The episode starts with the usual Voyager flyby, this time accompanied by classical rendition of Hotel California.
Our first real scene is on the bridge with all the usual suspects in their regular places. Janeway and Chakotay are having a good wholesome, family friendly (but possibly slightly racist) conversation with forced laughter at unfunny jokes, and remarks that are decidedly not witty.
A spatial anomaly is detected which sensor readings say definitely looks like a spatial anomaly that Tom would name after Harry's second girlfriend. Tuvok declares that it could be dangerous, but Janeway decides to take the ship in closer to get better readings. Chakotay says something that Robert Beltran will probably regret later on.
OPENING CREDITS
As Voyager gets closer, Torres calls the Bridge and says that technobabble is going wrong and they shouldn't get closer. Seven gets on the line and says Torres is dumb, and her super cool Borg modifications can totally make it work. Janeway sides with Seven. In the interlude, Tom goes to the holodeck with Harry to play out more bad 50's Scifi that might have been adorable when it started, but is now just kind of sad.

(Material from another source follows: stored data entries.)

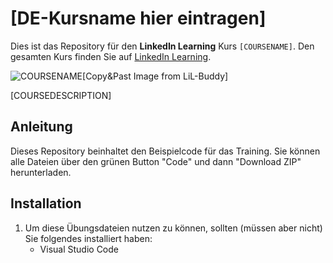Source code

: # [DE-Kursname hier eintragen]

Dies ist das Repository für den **LinkedIn Learning** Kurs `[COURSENAME]`. Den gesamten Kurs finden Sie auf [LinkedIn Learning][lil-course-url].

![COURSENAME][lil-thumbnail-url][Copy&Past Image from LiL-Buddy] 

[COURSEDESCRIPTION]

## Anleitung

Dieses Repository beinhaltet den Beispielcode für das Training. Sie können alle 
Dateien über den grünen Button "Code" und dann "Download ZIP" herunterladen.


## Installation

1. Um diese Übungsdateien nutzen zu können, sollten (müssen aber nicht) Sie folgendes installiert haben:
   - Visual Studio Code


[0]: # (Replace these placeholder URLs with actual course URLs)
[lil-course-url]: https://www.linkedin.com/learning/building-a-graphql-project-with-react-js
[lil-thumbnail-url]: https://cdn.lynda.com/course/2875095/2875095-1615224395432-16x9.jpg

At this time it's revealed that the anomaly is having an effect on the psyche of those aboard the ship, and everyone temporarily becomes lucid. Janeway realizes that being so close to an anomaly is a bad idea, and that they should back away and fire a probe at it instead. But with that train of thought, she starts thinking about torpedoes and how they magically keep reappearing. Which leads to shuttles magically reappearing, and what do you mean we can't tie in power from the holodecks?

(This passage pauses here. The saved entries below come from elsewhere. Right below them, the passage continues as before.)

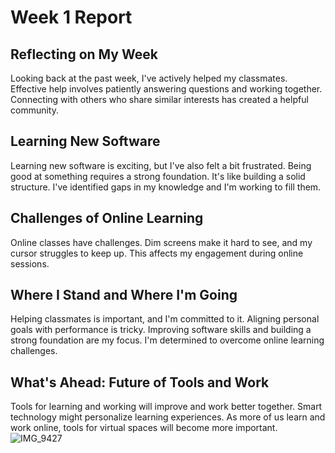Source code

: # Week 1 Report

## Reflecting on My Week

Looking back at the past week, I've actively helped my classmates. Effective help involves patiently answering questions and working together. Connecting with others who share similar interests has created a helpful community.

## Learning New Software

Learning new software is exciting, but I've also felt a bit frustrated. Being good at something requires a strong foundation. It's like building a solid structure. I've identified gaps in my knowledge and I'm working to fill them.

## Challenges of Online Learning

Online classes have challenges. Dim screens make it hard to see, and my cursor struggles to keep up. This affects my engagement during online sessions.

## Where I Stand and Where I'm Going

Helping classmates is important, and I'm committed to it. Aligning personal goals with performance is tricky. Improving software skills and building a strong foundation are my focus. I'm determined to overcome online learning challenges.

## What's Ahead: Future of Tools and Work

Tools for learning and working will improve and work better together. Smart technology might personalize learning experiences. As more of us learn and work online, tools for virtual spaces will become more important.
![IMG_9427](https://github.com/Berkeley-MDes/tdf-fa23-JunjieLi426/assets/143133588/eda48723-3cb8-4782-8166-defd0201b33f)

As the crew starts to realize that none of this should be possible, and that there's no way that they're actually where they think they are, the Caretaker appears in the captain's chair. Banjo and all he tries to convince them that they've been in some weird holodeck-simulation thing the entire time. The crew call bullshit, having been fooled for seven years they aren't about to take him at face value.
The Caretaker grins and snaps his fingers
It was Q the entire time, and humanity was still on trial.
They were found guilty.
CUT TO THE FUNERAL
Plot inconsistencies involving the anomaly are never expanded upon or explained.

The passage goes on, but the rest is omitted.